======== RECORDS FOR THIS EXERCISE

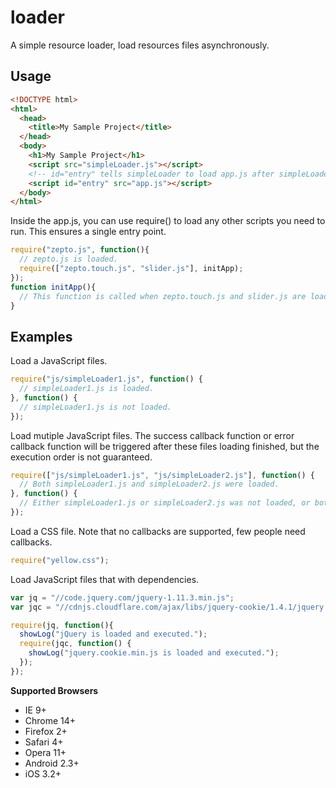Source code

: # loader
A simple resource loader, load resources files asynchronously.

## Usage 

```html
<!DOCTYPE html>
<html>
  <head>
    <title>My Sample Project</title>
  </head>
  <body>
    <h1>My Sample Project</h1>
    <script src="simpleLoader.js"></script>
    <!-- id="entry" tells simpleLoader to load app.js after simpleLoader.js loads. -->
    <script id="entry" src="app.js"></script>
  </body>
</html>
```

Inside the app.js, you can use require() to load any other scripts you need to run. This ensures a single entry point.
```javascript
require("zepto.js", function(){
  // zepto.js is loaded.
  require(["zepto.touch.js", "slider.js"], initApp);
});
function initApp(){
  // This function is called when zepto.touch.js and slider.js are loaded.
}
```

## Examples

Load a JavaScript files.

```javascript
require("js/simpleLoader1.js", function() {
  // simpleLoader1.js is loaded.
}, function() {
  // simpleLoader1.js is not loaded.
});
```

Load mutiple JavaScript files. The success callback function or error callback function will be triggered after these files loading finished, but the execution order is not guaranteed.  
```javascript
require(["js/simpleLoader1.js", "js/simpleLoader2.js"], function() {
  // Both simpleLoader1.js and simpleLoader2.js were loaded.
}, function() {
  // Either simpleLoader1.js or simpleLoader2.js was not loaded, or both.
});
```

Load a CSS file. Note that no callbacks are supported, few people need callbacks.
```javascript
require("yellow.css");
```

Load JavaScript files that with dependencies.
```javascript
var jq = "//code.jquery.com/jquery-1.11.3.min.js";
var jqc = "//cdnjs.cloudflare.com/ajax/libs/jquery-cookie/1.4.1/jquery.cookie.min.js";

require(jq, function(){
  showLog("jQuery is loaded and executed.");
  require(jqc, function() {
    showLog("jquery.cookie.min.js is loaded and executed.");
  });
});
```


**Supported Browsers**

* IE 9+
* Chrome 14+
* Firefox 2+
* Safari 4+
* Opera 11+
* Android 2.3+
* iOS 3.2+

================

* **WHAT TO PRODUCE**: The material above is to be transcribed exactly, with all pictures omitted.

* **EXPECTED OUTPUT**:
Source code

: # loader
A simple resource loader, load resources files asynchronously.

## Usage 

```html
<!DOCTYPE html>
<html>
  <head>
    <title>My Sample Project</title>
  </head>
  <body>
    <h1>My Sample Project</h1>
    <script src="simpleLoader.js"></script>
    <!-- id="entry" tells simpleLoader to load app.js after simpleLoader.js loads. -->
    <script id="entry" src="app.js"></script>
  </body>
</html>
```

Inside the app.js, you can use require() to load any other scripts you need to run. This ensures a single entry point.
```javascript
require("zepto.js", function(){
  // zepto.js is loaded.
  require(["zepto.touch.js", "slider.js"], initApp);
});
function initApp(){
  // This function is called when zepto.touch.js and slider.js are loaded.
}
```

## Examples

Load a JavaScript files.

```javascript
require("js/simpleLoader1.js", function() {
  // simpleLoader1.js is loaded.
}, function() {
  // simpleLoader1.js is not loaded.
});
```

Load mutiple JavaScript files. The success callback function or error callback function will be triggered after these files loading finished, but the execution order is not guaranteed.  
```javascript
require(["js/simpleLoader1.js", "js/simpleLoader2.js"], function() {
  // Both simpleLoader1.js and simpleLoader2.js were loaded.
}, function() {
  // Either simpleLoader1.js or simpleLoader2.js was not loaded, or both.
});
```

Load a CSS file. Note that no callbacks are supported, few people need callbacks.
```javascript
require("yellow.css");
```

Load JavaScript files that with dependencies.
```javascript
var jq = "//code.jquery.com/jquery-1.11.3.min.js";
var jqc = "//cdnjs.cloudflare.com/ajax/libs/jquery-cookie/1.4.1/jquery.cookie.min.js";

require(jq, function(){
  showLog("jQuery is loaded and executed.");
  require(jqc, function() {
    showLog("jquery.cookie.min.js is loaded and executed.");
  });
});
```


**Supported Browsers**

* IE 9+
* Chrome 14+
* Firefox 2+
* Safari 4+
* Opera 11+
* Android 2.3+
* iOS 3.2+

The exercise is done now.